Cosmetic procedures, except those used to correct deformities from birth, disease or due to accidents, will be taxed 5 percent.
The excise tax on coal was raised to P50 per metric ton from P10 in the first year of implementation. It will increase further to P100 in the second year and P150 in the third year. The coal tax has been unchanged since 1988.
“Revenues from the TRAIN will fund our priority projects to ensure quality education, including free tuition in state universities and colleges, quality health care, social protection and conditional cash transfers, improved infrastructure [under] the ‘Build, Build, Build’ program, and the reconstruction of Marawi,” Duterte said, referring to the conflict-stricken city in Mindanao where rehabilitation efforts are underway.
The President said the signing of the budget and the tax reform package was the fulfillment of his campaign promise to “institute genuine fiscal reform that will be felt by every Filipino.”
It was the second straight time that the President signed the General Appropriations Act before its year of implementation, ensuring sufficient funding for government agencies.
The President noted that he vetoed some lines in the ratified version of the 2018 budget, but has yet to disclose which portions.
The Department of Finance expects TRAIN to yield P92 billion in additional revenues in its first year, lower than the earlier estimate of P130 billion.
Sen. Sonny Angara, among chief proponents of the measure, said the new tax rates "would raise workers' take-home pay and jumpstart infrastructure projects in the country, which would help improve the lives of every Filipino."

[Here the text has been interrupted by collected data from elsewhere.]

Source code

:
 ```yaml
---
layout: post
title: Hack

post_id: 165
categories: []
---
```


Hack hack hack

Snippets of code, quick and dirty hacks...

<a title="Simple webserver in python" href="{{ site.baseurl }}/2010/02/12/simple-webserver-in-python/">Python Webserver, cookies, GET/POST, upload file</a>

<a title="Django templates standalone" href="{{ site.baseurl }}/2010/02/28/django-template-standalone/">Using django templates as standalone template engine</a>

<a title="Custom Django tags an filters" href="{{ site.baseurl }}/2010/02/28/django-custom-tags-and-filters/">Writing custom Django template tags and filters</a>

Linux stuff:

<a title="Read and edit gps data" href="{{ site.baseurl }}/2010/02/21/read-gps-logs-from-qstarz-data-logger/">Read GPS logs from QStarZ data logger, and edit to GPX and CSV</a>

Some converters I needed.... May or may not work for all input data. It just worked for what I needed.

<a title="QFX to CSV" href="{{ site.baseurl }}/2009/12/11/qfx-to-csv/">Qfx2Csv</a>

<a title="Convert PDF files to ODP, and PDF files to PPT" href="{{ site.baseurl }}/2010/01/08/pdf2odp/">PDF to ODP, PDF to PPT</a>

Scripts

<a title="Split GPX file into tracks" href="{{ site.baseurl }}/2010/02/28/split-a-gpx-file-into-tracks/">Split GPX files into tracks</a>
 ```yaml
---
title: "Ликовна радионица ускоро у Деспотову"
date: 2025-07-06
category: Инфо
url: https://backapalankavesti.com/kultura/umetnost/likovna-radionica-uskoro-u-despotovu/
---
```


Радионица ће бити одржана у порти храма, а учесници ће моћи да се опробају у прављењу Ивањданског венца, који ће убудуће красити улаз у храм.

"Next year would mark the beginning of a new, simplified and fairer income tax system. We hope we have fulfilled our ultimate goal to provide millions of Filipinos relief from their tax burdens that would put more money in their pockets to help them spend for their families and loved ones," Angara said in a statement.
Finance Secretary Carlos Dominguez said the measure signed by the President on Tuesday was just the ‘first phase’ of TRAIN and that they expect Congress to pass the second phase, composed mainly of tax administrative measures, to be passed by the first quarter of 2018.
The National Economic and Development Authority expects the tax reform package to boost the economy by 0.5 to 1.1 percent by year 2022.
"With the passing of TRAIN and the 2018 GAA, we are well on track in reaching our medium-term targets," Socioeconomic Planning Secretary Ernesto Pernia said in a statement.
Economists expect the tax reform package and increased infrastructure spending to further boost the economy next year.
Despite the signing of the tax package, the Philippine Stock Exchange fell 0.68 percent and closed at 8,365.